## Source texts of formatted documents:
☆ ☆ ☆
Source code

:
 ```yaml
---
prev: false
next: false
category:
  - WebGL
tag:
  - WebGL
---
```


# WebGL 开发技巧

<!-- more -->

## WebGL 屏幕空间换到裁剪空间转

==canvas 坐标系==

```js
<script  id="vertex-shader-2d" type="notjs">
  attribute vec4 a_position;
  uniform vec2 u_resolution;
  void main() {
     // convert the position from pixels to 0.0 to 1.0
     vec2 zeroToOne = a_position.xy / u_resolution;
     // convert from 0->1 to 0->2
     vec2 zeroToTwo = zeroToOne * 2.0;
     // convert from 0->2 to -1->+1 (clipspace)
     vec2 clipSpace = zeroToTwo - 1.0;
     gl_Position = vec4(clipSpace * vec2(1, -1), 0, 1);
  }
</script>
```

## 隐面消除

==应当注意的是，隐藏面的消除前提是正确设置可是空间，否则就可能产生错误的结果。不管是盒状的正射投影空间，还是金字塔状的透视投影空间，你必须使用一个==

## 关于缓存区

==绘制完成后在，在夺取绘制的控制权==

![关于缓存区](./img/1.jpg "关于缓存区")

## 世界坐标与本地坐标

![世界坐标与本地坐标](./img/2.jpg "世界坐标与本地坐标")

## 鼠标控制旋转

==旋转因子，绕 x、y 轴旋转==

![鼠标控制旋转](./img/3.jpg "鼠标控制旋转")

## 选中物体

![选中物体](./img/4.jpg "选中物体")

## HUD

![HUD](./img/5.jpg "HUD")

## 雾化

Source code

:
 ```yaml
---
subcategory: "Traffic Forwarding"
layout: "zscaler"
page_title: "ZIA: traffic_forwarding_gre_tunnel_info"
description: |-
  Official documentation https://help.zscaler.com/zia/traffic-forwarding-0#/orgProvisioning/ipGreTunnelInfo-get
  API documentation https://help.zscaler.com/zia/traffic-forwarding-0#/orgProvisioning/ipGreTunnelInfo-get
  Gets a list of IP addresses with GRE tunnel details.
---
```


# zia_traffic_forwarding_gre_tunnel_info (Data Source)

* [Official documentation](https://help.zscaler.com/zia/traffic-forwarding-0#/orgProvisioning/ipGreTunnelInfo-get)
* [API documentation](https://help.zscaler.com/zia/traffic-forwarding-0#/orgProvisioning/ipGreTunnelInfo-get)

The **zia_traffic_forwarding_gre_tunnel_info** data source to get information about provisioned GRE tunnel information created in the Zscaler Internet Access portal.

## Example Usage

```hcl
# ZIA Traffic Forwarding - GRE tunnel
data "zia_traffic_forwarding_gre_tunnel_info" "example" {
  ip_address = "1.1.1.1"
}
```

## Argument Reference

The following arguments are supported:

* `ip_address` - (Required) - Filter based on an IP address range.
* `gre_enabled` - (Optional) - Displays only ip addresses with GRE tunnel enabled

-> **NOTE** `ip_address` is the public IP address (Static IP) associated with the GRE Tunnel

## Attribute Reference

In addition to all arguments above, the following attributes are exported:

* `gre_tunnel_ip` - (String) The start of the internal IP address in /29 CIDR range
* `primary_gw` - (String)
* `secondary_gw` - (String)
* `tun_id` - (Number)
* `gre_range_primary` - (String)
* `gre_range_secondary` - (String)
☆ ☆ ☆
Repeat every record, exactly as written.

## RESULT OF THIS TASK:
Source code

:
 ```yaml
---
prev: false
next: false
category:
  - WebGL
tag:
  - WebGL
---
```


# WebGL 开发技巧

<!-- more -->

## WebGL 屏幕空间换到裁剪空间转

==canvas 坐标系==

```js
<script  id="vertex-shader-2d" type="notjs">
  attribute vec4 a_position;
  uniform vec2 u_resolution;
  void main() {
     // convert the position from pixels to 0.0 to 1.0
     vec2 zeroToOne = a_position.xy / u_resolution;
     // convert from 0->1 to 0->2
     vec2 zeroToTwo = zeroToOne * 2.0;
     // convert from 0->2 to -1->+1 (clipspace)
     vec2 clipSpace = zeroToTwo - 1.0;
     gl_Position = vec4(clipSpace * vec2(1, -1), 0, 1);
  }
</script>
```

## 隐面消除

==应当注意的是，隐藏面的消除前提是正确设置可是空间，否则就可能产生错误的结果。不管是盒状的正射投影空间，还是金字塔状的透视投影空间，你必须使用一个==

## 关于缓存区

==绘制完成后在，在夺取绘制的控制权==

![关于缓存区](./img/1.jpg "关于缓存区")

## 世界坐标与本地坐标

![世界坐标与本地坐标](./img/2.jpg "世界坐标与本地坐标")

## 鼠标控制旋转

==旋转因子，绕 x、y 轴旋转==

![鼠标控制旋转](./img/3.jpg "鼠标控制旋转")

## 选中物体

![选中物体](./img/4.jpg "选中物体")

## HUD

![HUD](./img/5.jpg "HUD")

## 雾化

Source code

:
 ```yaml
---
subcategory: "Traffic Forwarding"
layout: "zscaler"
page_title: "ZIA: traffic_forwarding_gre_tunnel_info"
description: |-
  Official documentation https://help.zscaler.com/zia/traffic-forwarding-0#/orgProvisioning/ipGreTunnelInfo-get
  API documentation https://help.zscaler.com/zia/traffic-forwarding-0#/orgProvisioning/ipGreTunnelInfo-get
  Gets a list of IP addresses with GRE tunnel details.
---
```


# zia_traffic_forwarding_gre_tunnel_info (Data Source)

* [Official documentation](https://help.zscaler.com/zia/traffic-forwarding-0#/orgProvisioning/ipGreTunnelInfo-get)
* [API documentation](https://help.zscaler.com/zia/traffic-forwarding-0#/orgProvisioning/ipGreTunnelInfo-get)

The **zia_traffic_forwarding_gre_tunnel_info** data source to get information about provisioned GRE tunnel information created in the Zscaler Internet Access portal.

## Example Usage

```hcl
# ZIA Traffic Forwarding - GRE tunnel
data "zia_traffic_forwarding_gre_tunnel_info" "example" {
  ip_address = "1.1.1.1"
}
```

## Argument Reference

The following arguments are supported:

* `ip_address` - (Required) - Filter based on an IP address range.
* `gre_enabled` - (Optional) - Displays only ip addresses with GRE tunnel enabled

-> **NOTE** `ip_address` is the public IP address (Static IP) associated with the GRE Tunnel

## Attribute Reference

In addition to all arguments above, the following attributes are exported:

* `gre_tunnel_ip` - (String) The start of the internal IP address in /29 CIDR range
* `primary_gw` - (String)
* `secondary_gw` - (String)
* `tun_id` - (Number)
* `gre_range_primary` - (String)
* `gre_range_secondary` - (String)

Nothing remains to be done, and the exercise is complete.